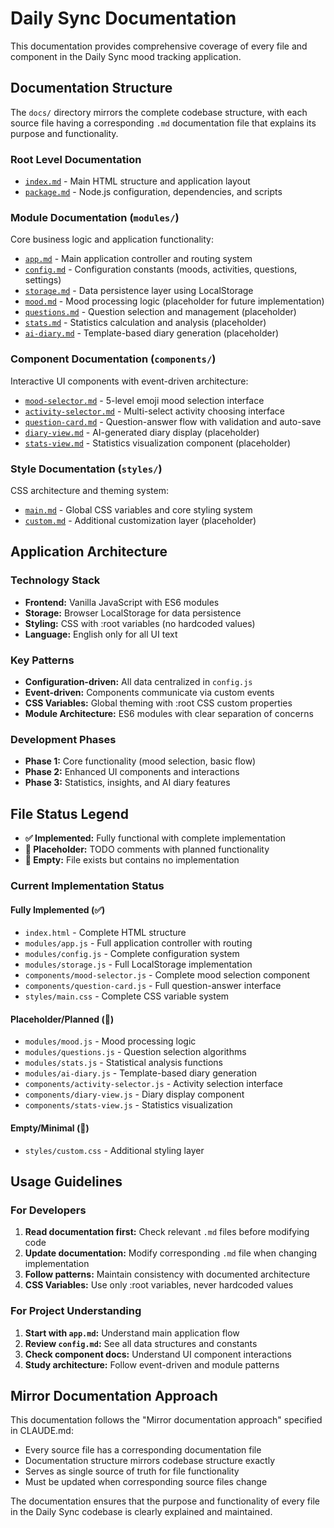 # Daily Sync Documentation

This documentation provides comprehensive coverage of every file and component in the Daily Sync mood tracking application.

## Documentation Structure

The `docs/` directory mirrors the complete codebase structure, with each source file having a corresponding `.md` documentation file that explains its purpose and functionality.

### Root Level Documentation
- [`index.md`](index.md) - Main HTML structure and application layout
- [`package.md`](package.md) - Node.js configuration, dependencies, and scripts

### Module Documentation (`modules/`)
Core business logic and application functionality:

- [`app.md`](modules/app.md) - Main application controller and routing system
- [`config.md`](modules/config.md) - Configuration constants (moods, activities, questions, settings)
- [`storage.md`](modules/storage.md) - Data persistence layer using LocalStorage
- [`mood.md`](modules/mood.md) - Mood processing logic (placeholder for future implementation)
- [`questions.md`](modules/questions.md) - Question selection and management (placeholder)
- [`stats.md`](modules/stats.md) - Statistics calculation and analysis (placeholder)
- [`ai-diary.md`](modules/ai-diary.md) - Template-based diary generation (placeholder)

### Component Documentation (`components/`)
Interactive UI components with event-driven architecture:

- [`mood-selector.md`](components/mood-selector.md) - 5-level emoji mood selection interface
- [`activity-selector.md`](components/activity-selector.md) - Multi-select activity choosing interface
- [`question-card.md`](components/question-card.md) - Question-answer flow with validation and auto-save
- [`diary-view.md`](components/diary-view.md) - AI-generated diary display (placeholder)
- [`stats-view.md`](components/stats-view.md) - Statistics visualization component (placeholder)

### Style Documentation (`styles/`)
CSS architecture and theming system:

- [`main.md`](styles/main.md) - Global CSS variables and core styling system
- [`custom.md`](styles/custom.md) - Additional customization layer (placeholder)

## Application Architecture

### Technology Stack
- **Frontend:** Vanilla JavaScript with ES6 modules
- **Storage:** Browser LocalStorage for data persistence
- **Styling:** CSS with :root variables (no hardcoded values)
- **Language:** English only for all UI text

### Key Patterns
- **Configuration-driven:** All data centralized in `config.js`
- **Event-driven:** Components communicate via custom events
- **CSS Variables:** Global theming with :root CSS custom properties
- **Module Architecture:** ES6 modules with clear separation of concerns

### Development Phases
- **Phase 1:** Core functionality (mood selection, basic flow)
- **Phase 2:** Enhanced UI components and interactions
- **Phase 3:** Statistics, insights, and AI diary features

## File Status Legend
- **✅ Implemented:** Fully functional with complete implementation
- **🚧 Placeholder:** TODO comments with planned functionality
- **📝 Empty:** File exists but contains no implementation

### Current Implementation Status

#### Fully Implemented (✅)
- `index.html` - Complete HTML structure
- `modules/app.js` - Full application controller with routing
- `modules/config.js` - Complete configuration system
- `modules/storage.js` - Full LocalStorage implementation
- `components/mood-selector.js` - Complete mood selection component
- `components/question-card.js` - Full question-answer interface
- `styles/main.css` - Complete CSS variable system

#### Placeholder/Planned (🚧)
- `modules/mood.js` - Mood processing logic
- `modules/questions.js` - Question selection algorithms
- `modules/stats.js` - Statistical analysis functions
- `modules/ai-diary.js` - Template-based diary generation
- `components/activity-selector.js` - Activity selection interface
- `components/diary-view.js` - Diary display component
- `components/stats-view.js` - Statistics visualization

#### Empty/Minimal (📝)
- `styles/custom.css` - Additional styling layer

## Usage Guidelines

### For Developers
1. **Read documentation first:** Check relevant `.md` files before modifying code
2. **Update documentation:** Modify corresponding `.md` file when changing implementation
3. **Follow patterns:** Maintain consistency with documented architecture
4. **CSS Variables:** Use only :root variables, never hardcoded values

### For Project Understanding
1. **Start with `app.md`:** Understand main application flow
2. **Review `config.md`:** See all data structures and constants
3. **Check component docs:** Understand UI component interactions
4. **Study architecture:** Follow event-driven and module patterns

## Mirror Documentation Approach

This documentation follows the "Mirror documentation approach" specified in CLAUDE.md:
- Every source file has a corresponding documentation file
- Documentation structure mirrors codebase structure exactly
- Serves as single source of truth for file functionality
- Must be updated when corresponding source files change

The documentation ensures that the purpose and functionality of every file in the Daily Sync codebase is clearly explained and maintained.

***

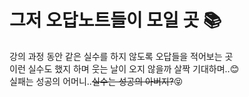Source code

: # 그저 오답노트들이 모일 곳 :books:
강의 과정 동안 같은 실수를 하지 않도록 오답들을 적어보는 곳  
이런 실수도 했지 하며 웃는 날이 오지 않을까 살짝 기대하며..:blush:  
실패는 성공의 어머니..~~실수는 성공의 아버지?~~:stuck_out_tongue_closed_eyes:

***

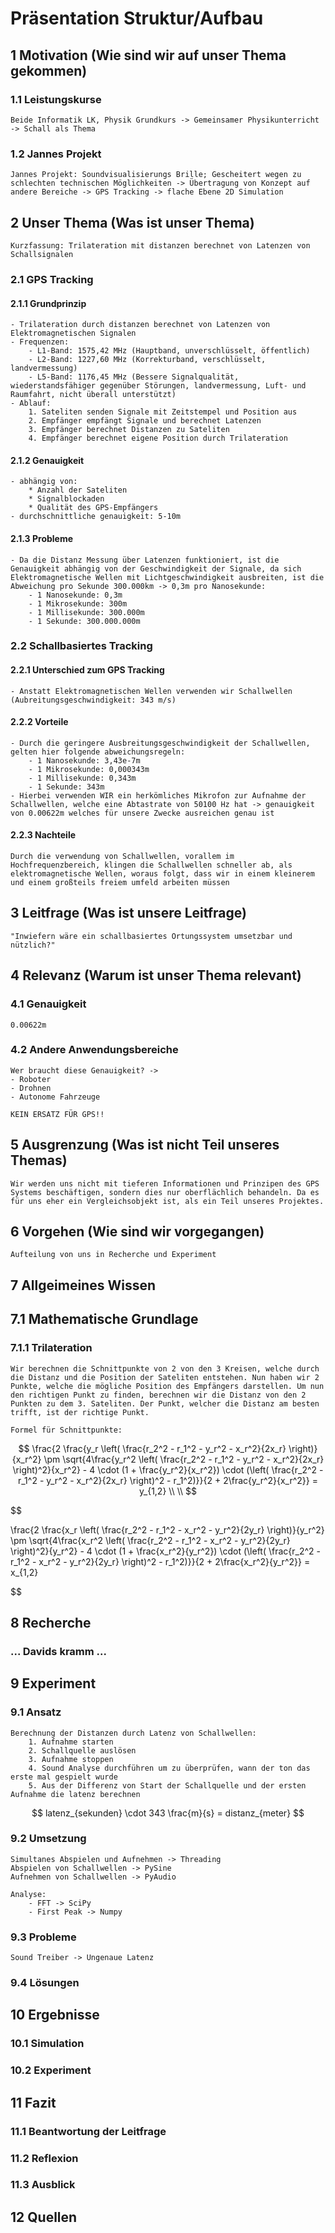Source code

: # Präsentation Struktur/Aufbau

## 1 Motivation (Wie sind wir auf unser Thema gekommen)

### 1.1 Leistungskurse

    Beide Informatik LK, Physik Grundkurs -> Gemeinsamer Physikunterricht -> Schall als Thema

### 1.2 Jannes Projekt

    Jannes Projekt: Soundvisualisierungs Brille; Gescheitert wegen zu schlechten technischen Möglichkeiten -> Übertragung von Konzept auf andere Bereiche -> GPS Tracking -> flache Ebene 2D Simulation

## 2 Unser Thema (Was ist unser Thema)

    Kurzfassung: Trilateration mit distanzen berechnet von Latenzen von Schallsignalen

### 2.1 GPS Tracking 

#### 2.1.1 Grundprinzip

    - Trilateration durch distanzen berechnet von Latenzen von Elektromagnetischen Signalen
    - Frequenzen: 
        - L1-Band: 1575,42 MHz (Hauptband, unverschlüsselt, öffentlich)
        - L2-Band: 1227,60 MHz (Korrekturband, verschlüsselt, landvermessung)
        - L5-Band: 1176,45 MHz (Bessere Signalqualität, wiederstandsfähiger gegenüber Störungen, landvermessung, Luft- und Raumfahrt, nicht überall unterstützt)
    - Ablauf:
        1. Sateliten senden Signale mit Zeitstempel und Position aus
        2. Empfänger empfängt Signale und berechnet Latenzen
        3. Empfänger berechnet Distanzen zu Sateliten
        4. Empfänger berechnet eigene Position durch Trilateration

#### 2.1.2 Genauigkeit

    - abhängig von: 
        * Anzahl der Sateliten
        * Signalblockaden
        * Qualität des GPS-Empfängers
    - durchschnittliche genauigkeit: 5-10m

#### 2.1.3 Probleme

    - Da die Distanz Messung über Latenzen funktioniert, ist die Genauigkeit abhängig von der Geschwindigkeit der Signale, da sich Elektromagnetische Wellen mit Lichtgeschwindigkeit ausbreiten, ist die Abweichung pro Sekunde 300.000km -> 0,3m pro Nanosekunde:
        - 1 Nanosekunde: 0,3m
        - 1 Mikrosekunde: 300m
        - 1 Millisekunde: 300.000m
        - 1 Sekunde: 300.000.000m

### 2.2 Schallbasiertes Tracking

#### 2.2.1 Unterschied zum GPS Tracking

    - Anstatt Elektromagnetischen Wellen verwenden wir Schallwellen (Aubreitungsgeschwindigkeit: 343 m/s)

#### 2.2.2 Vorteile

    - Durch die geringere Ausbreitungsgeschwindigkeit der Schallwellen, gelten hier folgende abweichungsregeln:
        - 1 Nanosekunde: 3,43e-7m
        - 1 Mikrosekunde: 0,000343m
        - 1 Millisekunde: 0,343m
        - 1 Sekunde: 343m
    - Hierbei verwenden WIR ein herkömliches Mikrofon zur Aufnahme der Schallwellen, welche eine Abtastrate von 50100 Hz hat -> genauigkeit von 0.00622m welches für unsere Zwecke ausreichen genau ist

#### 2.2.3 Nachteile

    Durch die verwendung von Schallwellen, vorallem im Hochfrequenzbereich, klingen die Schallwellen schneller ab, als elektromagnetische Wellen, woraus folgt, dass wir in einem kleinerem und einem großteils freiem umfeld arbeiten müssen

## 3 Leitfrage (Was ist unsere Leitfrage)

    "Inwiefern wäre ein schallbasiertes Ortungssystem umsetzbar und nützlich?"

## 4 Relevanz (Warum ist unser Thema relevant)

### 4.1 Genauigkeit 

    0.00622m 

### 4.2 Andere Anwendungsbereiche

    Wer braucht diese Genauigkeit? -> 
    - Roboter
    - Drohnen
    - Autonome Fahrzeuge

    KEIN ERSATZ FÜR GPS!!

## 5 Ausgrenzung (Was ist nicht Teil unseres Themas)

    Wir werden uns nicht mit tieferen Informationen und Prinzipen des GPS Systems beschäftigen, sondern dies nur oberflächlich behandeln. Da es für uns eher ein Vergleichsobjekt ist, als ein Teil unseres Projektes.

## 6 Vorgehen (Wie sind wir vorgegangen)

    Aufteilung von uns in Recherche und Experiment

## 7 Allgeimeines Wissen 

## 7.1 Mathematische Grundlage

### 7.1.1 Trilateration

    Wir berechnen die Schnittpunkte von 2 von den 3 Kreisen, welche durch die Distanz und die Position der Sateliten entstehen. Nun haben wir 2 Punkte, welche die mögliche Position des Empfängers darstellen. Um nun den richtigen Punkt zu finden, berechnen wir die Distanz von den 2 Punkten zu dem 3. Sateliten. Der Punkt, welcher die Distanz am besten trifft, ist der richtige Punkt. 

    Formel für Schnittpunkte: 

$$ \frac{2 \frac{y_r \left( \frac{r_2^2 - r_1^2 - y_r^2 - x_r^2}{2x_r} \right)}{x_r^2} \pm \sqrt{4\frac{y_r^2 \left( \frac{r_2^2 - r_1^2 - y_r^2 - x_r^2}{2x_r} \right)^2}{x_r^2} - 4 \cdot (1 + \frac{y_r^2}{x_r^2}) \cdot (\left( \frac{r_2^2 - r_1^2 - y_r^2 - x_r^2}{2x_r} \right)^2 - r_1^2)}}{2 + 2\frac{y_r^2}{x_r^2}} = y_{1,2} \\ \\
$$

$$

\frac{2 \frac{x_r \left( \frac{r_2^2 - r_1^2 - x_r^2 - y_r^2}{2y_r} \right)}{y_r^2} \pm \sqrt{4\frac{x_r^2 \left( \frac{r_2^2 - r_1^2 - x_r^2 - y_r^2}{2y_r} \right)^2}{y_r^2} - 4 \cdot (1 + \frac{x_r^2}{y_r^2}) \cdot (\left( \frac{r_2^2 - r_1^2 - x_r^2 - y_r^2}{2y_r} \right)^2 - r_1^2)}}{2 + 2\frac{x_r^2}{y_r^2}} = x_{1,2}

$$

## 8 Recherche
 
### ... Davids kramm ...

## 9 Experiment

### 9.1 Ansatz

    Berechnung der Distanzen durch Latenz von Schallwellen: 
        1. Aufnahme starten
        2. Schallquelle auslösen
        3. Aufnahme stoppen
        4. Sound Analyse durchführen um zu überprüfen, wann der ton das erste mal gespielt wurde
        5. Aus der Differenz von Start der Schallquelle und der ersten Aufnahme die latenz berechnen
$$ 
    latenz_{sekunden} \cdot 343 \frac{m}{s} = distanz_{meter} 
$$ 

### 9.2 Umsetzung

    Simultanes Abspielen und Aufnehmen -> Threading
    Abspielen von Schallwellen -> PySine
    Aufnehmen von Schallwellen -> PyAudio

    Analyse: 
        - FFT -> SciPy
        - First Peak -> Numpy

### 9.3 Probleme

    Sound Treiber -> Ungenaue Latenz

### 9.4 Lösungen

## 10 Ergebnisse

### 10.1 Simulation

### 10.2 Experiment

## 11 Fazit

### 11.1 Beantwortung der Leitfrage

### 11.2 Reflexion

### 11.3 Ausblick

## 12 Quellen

***

» **Assignment**
Report the tally of lines in the material holding "Template", and add nothing to it.

» **Exercise response**
2